Is this AlignTTS training healthy? #580

zubairahmed-ai · 2021-06-18T04:45:40Z

zubairahmed-ai
Jun 18, 2021

I am training AlignTTS on my custom dataset that follows the same dataset as the first speaker of VCTK dataset p225 (Mono, 48KHz)
I am training with the default learning rate 1e-4 from the aligntts_transformers.json

I just wanted to check if the training below at 2375 epoch out of 10K is going good, batch size 8 on 4x GPUs
is there anything to change?

Eval stats

Training set stats

erogol · 2021-06-18T08:59:07Z

erogol
Jun 18, 2021
Maintainer

you also need to post the figures for the alignment and the outputs

0 replies

zubairahmed-ai · 2021-06-18T09:23:24Z

zubairahmed-ai
Jun 18, 2021
Author

You're right, here's the current status at 2925 epoch

Eval

Training

Alignments

Here's the test audio from the output folder
audio

1 reply

zubairahmed-ai Jun 20, 2021
Author

Appreciate any help here

zubairahmed-ai · 2021-06-21T03:53:12Z

zubairahmed-ai
Jun 21, 2021
Author

Here's final output after training stopped
Eval

Training

Eval Figures

Test Figures

Here's the final audio sample
During the training at one point audio started to sound a tiny-bit close to my voice but the end-result is a robotic voice

Another question, I was reading AlignTTS paper and they were able to train on 2x Tesla V100 GPUs with Batch size 16 whereas I am unable to train on 4x same GPUs with anything more than batch size 8, any ideas?

0 replies

erogol · 2021-06-21T08:50:59Z

erogol
Jun 21, 2021
Maintainer

I think your spectrogram parameters are borken. Even the ground truth specs look unusual. Can you post your audio parameter from your config?

3 replies

zubairahmed-ai Jun 21, 2021
Author

aligntts_transformers.txt

Strange here's the complete json config

zubairahmed-ai Jun 21, 2021
Author

@erogol Thanks for responding, tagging you

zubairahmed-ai Jun 21, 2021
Author

Plot Dataset Statistics

erogol · 2021-06-21T15:17:34Z

erogol
Jun 21, 2021
Maintainer

sample_rate is too large. You better go for 22050 at the most.
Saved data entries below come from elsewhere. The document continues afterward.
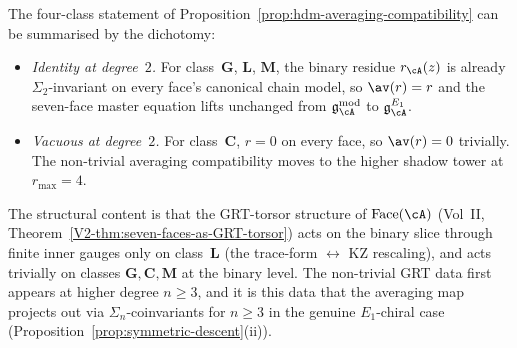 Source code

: \begin{remark}
\label{rem:hdm-averaging-compatibility-table}
The four-class statement of
Proposition~\ref{prop:hdm-averaging-compatibility} can be
summarised by the dichotomy:
\begin{itemize}
\item \emph{Identity at degree~$2$.} For class~$\mathbf{G}$,
 $\mathbf{L}$, $\mathbf{M}$, the binary residue $r_\cA(z)$ is
 already $\Sigma_2$-invariant on every face's canonical chain
 model, so $\av(r) = r$ and the seven-face master equation
 lifts unchanged from $\mathfrak{g}_\cA^{\mathrm{mod}}$ to
 $\mathfrak{g}_\cA^{E_1}$.
\item \emph{Vacuous at degree~$2$.} For class~$\mathbf{C}$,
 $r = 0$ on every face, so $\av(r) = 0$ trivially. The
 non-trivial averaging compatibility moves to the higher shadow
 tower at $r_{\max} = 4$.
\end{itemize}
The structural content is that the GRT-torsor structure of
$\Face(\cA)$ (Vol~II, Theorem~\ref{V2-thm:seven-faces-as-GRT-torsor})
acts on the binary slice through finite inner gauges only on
class~$\mathbf{L}$ (the trace-form $\leftrightarrow$ KZ
rescaling), and acts trivially on classes $\mathbf{G},
\mathbf{C}, \mathbf{M}$ at the binary level. The non-trivial
GRT data first appears at higher degree $n \geq 3$, and it is
this data that the averaging map projects out via
$\Sigma_n$-coinvariants for $n \geq 3$ in the genuine $E_1$-chiral
case (Proposition~\ref{prop:symmetric-descent}(ii)).
\end{remark}

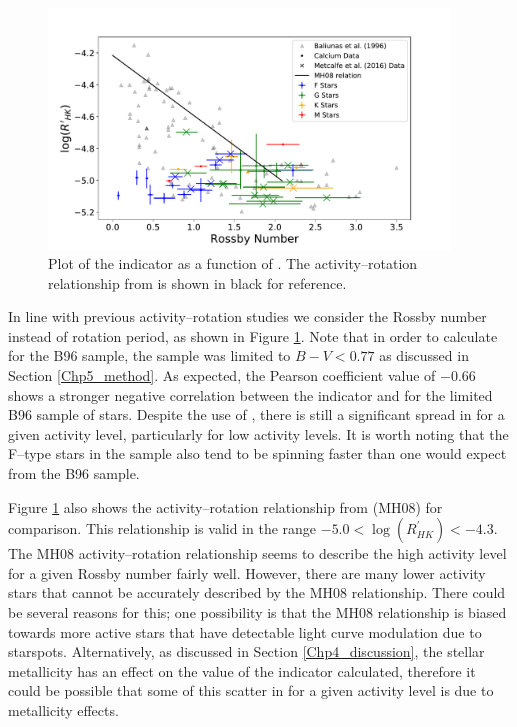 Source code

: \begin{figure}
    \centering
    \includegraphics[width=0.95\textwidth]{Figures/5-Activity_rotation/rhk_v_r0.pdf}
    \caption[\Rprime indicator as a function of \Ro]{Plot of the \Rprime indicator as a function of \Ro. The activity--rotation relationship from \citet{Mamajek_Hillenbrand_2008} is shown in black for reference.}
    \label{fig:rhk_v_ro}
\end{figure}

In line with previous activity--rotation studies \citep{Mamajek_Hillenbrand_2008,Metcalfe_etal_2016} we consider the Rossby number instead of rotation period, as shown in Figure \ref{fig:rhk_v_ro}. Note that in order to calculate \Ro for the B96 sample, the sample was limited to $B-V < 0.77$ as discussed in Section \ref{Chp5_method}. As expected, the Pearson coefficient value of $-0.66$ shows a stronger negative correlation between the \Rprime indicator and \Ro for the limited B96 sample of stars. Despite the use of \Ro, there is still a significant spread in \Ro for a given activity level, particularly for low activity levels. It is worth noting that the F--type stars in the sample also tend to be spinning faster than one would expect from the B96 sample.

Figure \ref{fig:rhk_v_ro} also shows the activity--rotation relationship from \citet{Mamajek_Hillenbrand_2008} (MH08) for comparison. This relationship is valid in the range $-5.0 < \log(R^{'}_{HK}) < -4.3$. The MH08 activity--rotation relationship seems to describe the high activity level for a given Rossby number fairly well. However, there are many lower activity stars that cannot be accurately described by the MH08 relationship. There could be several reasons for this; one possibility is that the MH08 relationship is biased towards more active stars that have detectable light curve modulation due to starspots. Alternatively, as discussed in Section \ref{Chp4_discussion}, the stellar metallicity has an effect on the value of the \Rprime indicator calculated, therefore it could be possible that some of this scatter in \Ro for a given activity level is due to metallicity effects.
Also try this for the audio

    // AUDIO PARAMETERS
    "audio":{
        "fft_size": 1024,         // number of stft frequency levels. Size of the linear spectogram frame.
        "win_length": 1024,      // stft window length in ms.
        "hop_length": 256,       // stft window hop-lengh in ms.
        "frame_length_ms": null, // stft window length in ms.If null, 'win_length' is used.
        "frame_shift_ms": null,  // stft window hop-lengh in ms. If null, 'hop_length' is used.

        // Audio processing parameters
        "sample_rate": 22050,   // DATASET-RELATED: wav sample-rate. If different than the original data, it is resampled.
        "preemphasis": 0.0,     // pre-emphasis to reduce spec noise and make it more structured. If 0.0, no -pre-emphasis.
        "ref_level_db": 20,     // reference level db, theoretically 20db is the sound of air.
        "log_func": "np.log",

        // Silence trimming
        "do_trim_silence": false,// enable trimming of slience of audio as you load it. LJspeech (false), TWEB (false), Nancy (true)
        "trim_db": 60,          // threshold for timming silence. Set this according to your dataset.

        // MelSpectrogram parameters
        "num_mels": 80,         // size of the mel spec frame.
        "mel_fmin": 0.0,        // minimum freq level for mel-spec. ~50 for male and ~95 for female voices. Tune for dataset!!
        "mel_fmax": 8000.0,     // maximum freq level for mel-spec. Tune for dataset!!
        "spec_gain": 1.0,         // scaler value appplied after log transform of spectrogram.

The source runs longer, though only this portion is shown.